### Exercise data ###

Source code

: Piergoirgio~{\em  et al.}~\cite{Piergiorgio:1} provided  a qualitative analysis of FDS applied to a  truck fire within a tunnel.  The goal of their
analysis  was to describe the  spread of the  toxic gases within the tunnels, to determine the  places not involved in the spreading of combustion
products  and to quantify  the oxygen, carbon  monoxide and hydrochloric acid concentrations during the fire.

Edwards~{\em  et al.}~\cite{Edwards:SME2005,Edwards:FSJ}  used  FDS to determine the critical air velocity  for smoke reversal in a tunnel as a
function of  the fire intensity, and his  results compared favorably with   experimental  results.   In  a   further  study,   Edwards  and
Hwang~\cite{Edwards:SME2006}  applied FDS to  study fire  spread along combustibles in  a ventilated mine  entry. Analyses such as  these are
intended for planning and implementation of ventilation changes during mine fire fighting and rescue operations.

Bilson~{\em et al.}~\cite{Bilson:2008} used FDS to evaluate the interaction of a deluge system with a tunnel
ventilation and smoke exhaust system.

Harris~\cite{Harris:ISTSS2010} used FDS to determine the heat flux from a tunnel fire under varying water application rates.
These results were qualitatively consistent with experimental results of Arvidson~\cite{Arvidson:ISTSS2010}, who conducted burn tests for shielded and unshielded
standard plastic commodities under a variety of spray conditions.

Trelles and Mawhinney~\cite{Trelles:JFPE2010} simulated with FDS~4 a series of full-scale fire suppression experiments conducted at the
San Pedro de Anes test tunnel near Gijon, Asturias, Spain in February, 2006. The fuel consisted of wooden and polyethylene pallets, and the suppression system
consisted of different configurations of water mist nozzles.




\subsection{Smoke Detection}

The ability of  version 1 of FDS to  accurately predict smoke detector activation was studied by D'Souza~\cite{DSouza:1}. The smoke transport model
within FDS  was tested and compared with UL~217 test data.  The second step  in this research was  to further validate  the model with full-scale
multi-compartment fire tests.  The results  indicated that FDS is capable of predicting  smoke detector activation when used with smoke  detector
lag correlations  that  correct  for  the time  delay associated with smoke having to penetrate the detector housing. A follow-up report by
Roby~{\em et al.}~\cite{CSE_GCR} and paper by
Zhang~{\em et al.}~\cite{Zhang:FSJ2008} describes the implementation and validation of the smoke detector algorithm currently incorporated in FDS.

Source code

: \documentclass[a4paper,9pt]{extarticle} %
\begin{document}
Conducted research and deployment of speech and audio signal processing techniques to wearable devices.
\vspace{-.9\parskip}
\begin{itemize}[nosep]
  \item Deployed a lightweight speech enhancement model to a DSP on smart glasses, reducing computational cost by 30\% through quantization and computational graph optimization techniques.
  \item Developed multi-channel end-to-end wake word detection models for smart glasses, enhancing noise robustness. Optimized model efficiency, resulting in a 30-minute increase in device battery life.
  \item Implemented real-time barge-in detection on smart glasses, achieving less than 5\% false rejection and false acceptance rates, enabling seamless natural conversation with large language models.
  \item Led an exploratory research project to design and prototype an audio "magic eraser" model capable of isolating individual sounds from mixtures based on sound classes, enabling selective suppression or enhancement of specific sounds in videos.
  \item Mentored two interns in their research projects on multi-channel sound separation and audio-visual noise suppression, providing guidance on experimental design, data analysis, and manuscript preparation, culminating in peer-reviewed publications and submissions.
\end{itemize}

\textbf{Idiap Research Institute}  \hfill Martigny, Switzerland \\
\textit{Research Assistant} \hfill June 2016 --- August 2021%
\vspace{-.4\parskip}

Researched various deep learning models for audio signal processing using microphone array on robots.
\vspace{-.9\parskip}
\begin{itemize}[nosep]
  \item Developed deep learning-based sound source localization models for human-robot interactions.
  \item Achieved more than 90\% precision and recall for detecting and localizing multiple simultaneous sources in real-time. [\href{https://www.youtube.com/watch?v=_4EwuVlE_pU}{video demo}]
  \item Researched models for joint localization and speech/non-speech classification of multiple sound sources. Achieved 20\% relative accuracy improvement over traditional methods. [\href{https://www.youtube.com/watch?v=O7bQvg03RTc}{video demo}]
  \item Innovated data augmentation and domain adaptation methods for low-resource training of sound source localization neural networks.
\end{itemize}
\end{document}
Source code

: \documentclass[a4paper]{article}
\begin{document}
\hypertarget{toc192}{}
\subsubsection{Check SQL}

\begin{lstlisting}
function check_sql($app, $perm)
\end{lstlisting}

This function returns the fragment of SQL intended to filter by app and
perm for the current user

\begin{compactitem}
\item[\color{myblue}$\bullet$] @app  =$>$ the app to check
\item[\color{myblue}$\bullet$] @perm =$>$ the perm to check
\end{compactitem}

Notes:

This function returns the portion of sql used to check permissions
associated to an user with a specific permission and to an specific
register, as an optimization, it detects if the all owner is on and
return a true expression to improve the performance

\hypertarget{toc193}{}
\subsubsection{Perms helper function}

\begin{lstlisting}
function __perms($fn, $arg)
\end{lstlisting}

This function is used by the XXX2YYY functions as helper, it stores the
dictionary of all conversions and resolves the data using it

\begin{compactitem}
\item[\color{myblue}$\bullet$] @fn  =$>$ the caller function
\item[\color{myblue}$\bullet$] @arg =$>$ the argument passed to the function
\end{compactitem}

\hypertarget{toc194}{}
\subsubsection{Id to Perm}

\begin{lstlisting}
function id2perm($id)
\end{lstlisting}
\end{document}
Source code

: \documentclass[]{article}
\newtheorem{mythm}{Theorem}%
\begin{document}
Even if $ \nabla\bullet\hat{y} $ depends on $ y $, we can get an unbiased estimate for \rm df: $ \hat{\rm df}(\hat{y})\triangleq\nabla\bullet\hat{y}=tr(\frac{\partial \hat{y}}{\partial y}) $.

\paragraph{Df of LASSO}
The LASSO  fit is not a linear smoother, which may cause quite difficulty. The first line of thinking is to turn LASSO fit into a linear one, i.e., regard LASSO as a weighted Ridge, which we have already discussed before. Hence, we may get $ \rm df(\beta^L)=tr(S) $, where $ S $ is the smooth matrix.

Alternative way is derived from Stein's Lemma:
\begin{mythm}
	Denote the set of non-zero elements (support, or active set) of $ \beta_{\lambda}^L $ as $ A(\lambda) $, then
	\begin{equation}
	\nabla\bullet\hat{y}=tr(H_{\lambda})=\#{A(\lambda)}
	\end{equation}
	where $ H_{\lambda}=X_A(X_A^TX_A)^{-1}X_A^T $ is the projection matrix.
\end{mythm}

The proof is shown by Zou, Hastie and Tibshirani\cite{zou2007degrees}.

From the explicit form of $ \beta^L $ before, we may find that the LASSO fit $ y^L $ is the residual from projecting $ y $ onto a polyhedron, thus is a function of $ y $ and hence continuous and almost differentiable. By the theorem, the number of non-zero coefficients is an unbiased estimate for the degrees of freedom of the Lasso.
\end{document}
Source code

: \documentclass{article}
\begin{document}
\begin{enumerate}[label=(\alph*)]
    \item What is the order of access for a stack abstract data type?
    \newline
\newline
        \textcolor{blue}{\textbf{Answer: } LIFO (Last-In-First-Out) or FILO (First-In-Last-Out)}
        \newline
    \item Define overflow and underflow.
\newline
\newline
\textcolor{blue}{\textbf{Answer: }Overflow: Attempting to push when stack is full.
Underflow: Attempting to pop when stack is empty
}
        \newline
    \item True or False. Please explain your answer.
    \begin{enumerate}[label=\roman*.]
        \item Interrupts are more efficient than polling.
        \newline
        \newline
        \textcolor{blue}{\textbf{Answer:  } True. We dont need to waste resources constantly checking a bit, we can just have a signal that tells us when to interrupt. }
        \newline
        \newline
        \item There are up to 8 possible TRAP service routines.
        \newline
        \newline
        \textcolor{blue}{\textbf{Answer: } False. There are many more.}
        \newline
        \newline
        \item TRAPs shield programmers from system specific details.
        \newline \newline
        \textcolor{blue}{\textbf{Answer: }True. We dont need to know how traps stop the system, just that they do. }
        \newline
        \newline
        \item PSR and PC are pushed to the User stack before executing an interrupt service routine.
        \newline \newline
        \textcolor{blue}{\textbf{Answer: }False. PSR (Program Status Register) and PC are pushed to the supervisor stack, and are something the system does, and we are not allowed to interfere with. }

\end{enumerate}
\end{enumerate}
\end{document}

###

The task: Every line of the data above that includes "system" should be listed.

Written solution:
Bilson~{\em et al.}~\cite{Bilson:2008} used FDS to evaluate the interaction of a deluge system with a tunnel
ventilation and smoke exhaust system.
San Pedro de Anes test tunnel near Gijon, Asturias, Spain in February, 2006. The fuel consisted of wooden and polyethylene pallets, and the suppression system
        \item TRAPs shield programmers from system specific details.
        \textcolor{blue}{\textbf{Answer: }True. We dont need to know how traps stop the system, just that they do. }
        \textcolor{blue}{\textbf{Answer: }False. PSR (Program Status Register) and PC are pushed to the supervisor stack, and are something the system does, and we are not allowed to interfere with. }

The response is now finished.